The Accessibility Audit: 20 Questions to Ask Before Your Next Hire
The moment to conduct a workplace accessibility audit in India is not after your first specially-abled employee joins and discovers that the toilet is on an inaccessible floor, the meeting room has no captioning enabled, and the emergency exit has no visual alarm. It is before they join. An accessibility audit is a structured review of your workplace — physical, digital, and cultural — against the needs of the employees you are planning to hire. Done well, it is a 4-hour exercise that prevents months of avoidable frustration. Done poorly (or not at all), it is the reason a promising hire leaves in their first six months citing a workplace that "said it was inclusive but wasn't." This guide gives you 20 specific questions, organised by category, with cost guidance for each gap you identify.
Category 1: Physical Building Access (Questions 1–6)
Question 1: Is the building entrance accessible by wheelchair?
Check for: a ramp (gradient no steeper than 1:12, with non-slip surface and edge protection) or step-free entrance at the primary entrance. If the primary entrance has steps, is there an accessible alternative entrance that is clearly signed and not significantly less convenient than the primary entrance?
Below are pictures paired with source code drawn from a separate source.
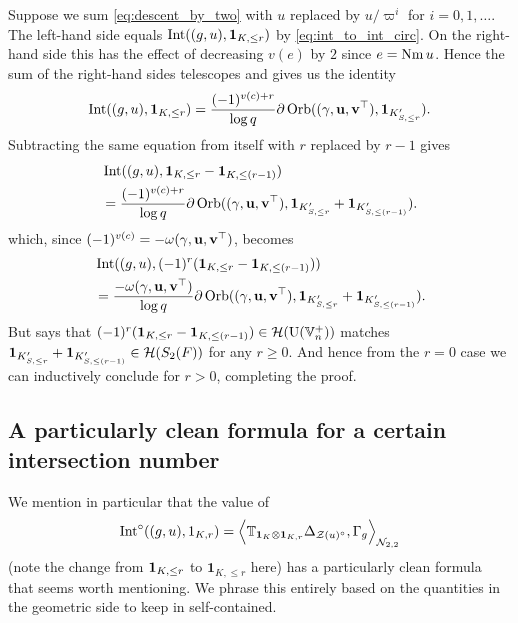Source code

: Suppose we sum \eqref{eq:descent_by_two} with $u$ replaced by
$u/\varpi^i$ for $i = 0, 1, \dots$.
The left-hand side equals $\operatorname{Int}((g,u), \mathbf{1}_{K, \le r})$ by \eqref{eq:int_to_int_circ}.
On the right-hand side this has the effect of decreasing $v(e)$ by $2$ since $e = \operatorname{Nm} u$.
Hence the sum of the right-hand sides telescopes and gives us the identity
\begin{equation}
  \operatorname{Int}((g,u), \mathbf{1}_{K, \le r})
  = \frac{(-1)^{v(c)+r}}{\log q}
    \partial\operatorname{Orb}({(\gamma, \mathbf u, \mathbf v^\top)}, \mathbf{1}_{K'_{S, \le r}}).
  \label{eq:match_penultimate}
\end{equation}
Subtracting the same equation from itself with $r$ replaced by $r-1$ gives
\begin{align*}
  &\operatorname{Int}((g,u), \mathbf{1}_{K, \le r} - \mathbf{1}_{K, \le (r-1)}) \\
  &= \frac{(-1)^{v(c)+r}}{\log q}
    \partial \operatorname{Orb}({(\gamma, \mathbf u, \mathbf v^\top)}, \mathbf{1}_{K'_{S, \le r}} + \mathbf{1}_{K'_{S, \le (r-1)}}).
\end{align*}
which, since $(-1)^{v(c)} = -\omega{(\gamma, \mathbf u, \mathbf v^\top)}$, becomes
\begin{equation}
  \begin{aligned}
    &\operatorname{Int}((g,u), (-1)^r(\mathbf{1}_{K, \le r} - \mathbf{1}_{K, \le (r-1)})) \\
    &= \frac{-\omega{(\gamma, \mathbf u, \mathbf v^\top)}}{\log q}
    \partial \operatorname{Orb}({(\gamma, \mathbf u, \mathbf v^\top)}, \mathbf{1}_{K'_{S, \le r}} + \mathbf{1}_{K'_{S, \le (r-1)}}).
  \end{aligned}
  \label{eq:match_final}
\end{equation}
But  says that
$(-1)^r(\mathbf{1}_{K, \le r} - \mathbf{1}_{K, \le (r-1)}) \in \mathcal H(\operatorname{U}(\mathbb V_n^+))$
matches $\mathbf{1}_{K'_{S, \le r}} + \mathbf{1}_{K'_{S, \le (r-1)}} \in \mathcal H(S_2(F))$
for any $r \ge 0$.
And hence from the $r = 0$ case we can inductively conclude
 for $r > 0$, completing the proof.

\subsection{A particularly clean formula for a certain intersection number}
We mention in particular that the value of
\[ \operatorname{Int}^\circ((g,u), 1_{K,r})
  = \Big\langle \mathbb{T}_{\mathbf{1}_K \otimes \mathbf{1}_{K, r}}
    \Delta_{\mathcal Z(u)^\circ}, \Gamma_g \Big\rangle_{\mathcal N_{2,2}} \]
(note the change from $\mathbf{1}_{K, \le r}$ to $\mathbf{1}_{K, \le r}$ here)
has a particularly clean formula that seems worth mentioning.
We phrase this entirely based on the quantities in the geometric side to keep in self-contained.

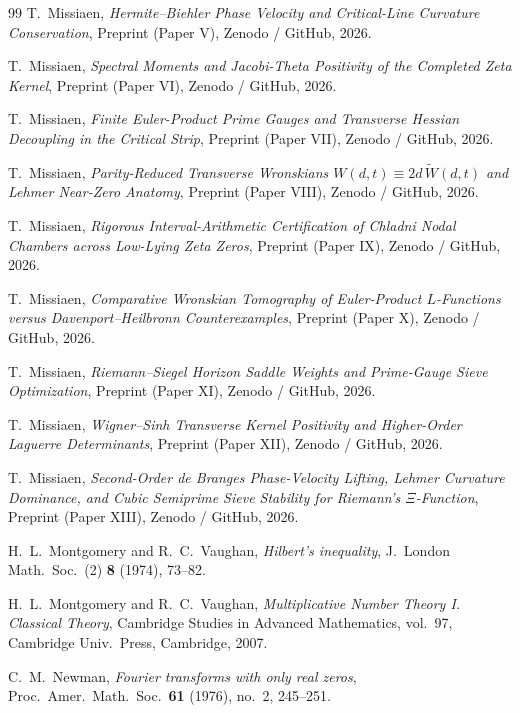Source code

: \documentclass[11pt,reqno]{amsart}
\theoremstyle{definition}
\theoremstyle{remark}
\numberwithin{equation}{section}
\begin{document}
\begin{thebibliography}{99}
T.~Missiaen, \emph{Hermite--Biehler Phase Velocity and Critical-Line Curvature Conservation}, Preprint (Paper V), Zenodo / GitHub, 2026.

T.~Missiaen, \emph{Spectral Moments and Jacobi-Theta Positivity of the Completed Zeta Kernel}, Preprint (Paper VI), Zenodo / GitHub, 2026.

T.~Missiaen, \emph{Finite Euler-Product Prime Gauges and Transverse Hessian Decoupling in the Critical Strip}, Preprint (Paper VII), Zenodo / GitHub, 2026.

T.~Missiaen, \emph{Parity-Reduced Transverse Wronskians $W(d,t)\equiv 2d\,\widetilde{W}(d,t)$ and Lehmer Near-Zero Anatomy}, Preprint (Paper VIII), Zenodo / GitHub, 2026.

T.~Missiaen, \emph{Rigorous Interval-Arithmetic Certification of Chladni Nodal Chambers across Low-Lying Zeta Zeros}, Preprint (Paper IX), Zenodo / GitHub, 2026.

T.~Missiaen, \emph{Comparative Wronskian Tomography of Euler-Product $L$-Functions versus Davenport--Heilbronn Counterexamples}, Preprint (Paper X), Zenodo / GitHub, 2026.

T.~Missiaen, \emph{Riemann--Siegel Horizon Saddle Weights and Prime-Gauge Sieve Optimization}, Preprint (Paper XI), Zenodo / GitHub, 2026.

T.~Missiaen, \emph{Wigner--Sinh Transverse Kernel Positivity and Higher-Order Laguerre Determinants}, Preprint (Paper XII), Zenodo / GitHub, 2026.

T.~Missiaen, \emph{Second-Order de Branges Phase-Velocity Lifting, Lehmer Curvature Dominance, and Cubic Semiprime Sieve Stability for Riemann's $\Xi$-Function}, Preprint (Paper XIII), Zenodo / GitHub, 2026.

H.~L.~Montgomery and R.~C.~Vaughan, \emph{Hilbert's inequality}, J.\ London Math.\ Soc.\ (2) \textbf{8} (1974), 73--82.

H.~L.~Montgomery and R.~C.~Vaughan, \emph{Multiplicative Number Theory I. Classical Theory}, Cambridge Studies in Advanced Mathematics, vol.~97, Cambridge Univ.\ Press, Cambridge, 2007.

C.~M.~Newman, \emph{Fourier transforms with only real zeros}, Proc.\ Amer.\ Math.\ Soc.\ \textbf{61} (1976), no.~2, 245--251.


\end{thebibliography}
\end{document}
If not accessible: Ramp installation by a contractor: ₹15,000–50,000 depending on length and material. Temporary portable ramps: ₹8,000–15,000.
Question 2: Is the lift accessible and functional?
Check for: lift dimensions sufficient for a wheelchair (minimum 1.1m × 1.4m interior), Braille floor buttons, audible floor announcements, functioning door sensors. Is the lift reliably maintained? A lift that is "sometimes out of service" is not an accessible lift for someone who depends on it.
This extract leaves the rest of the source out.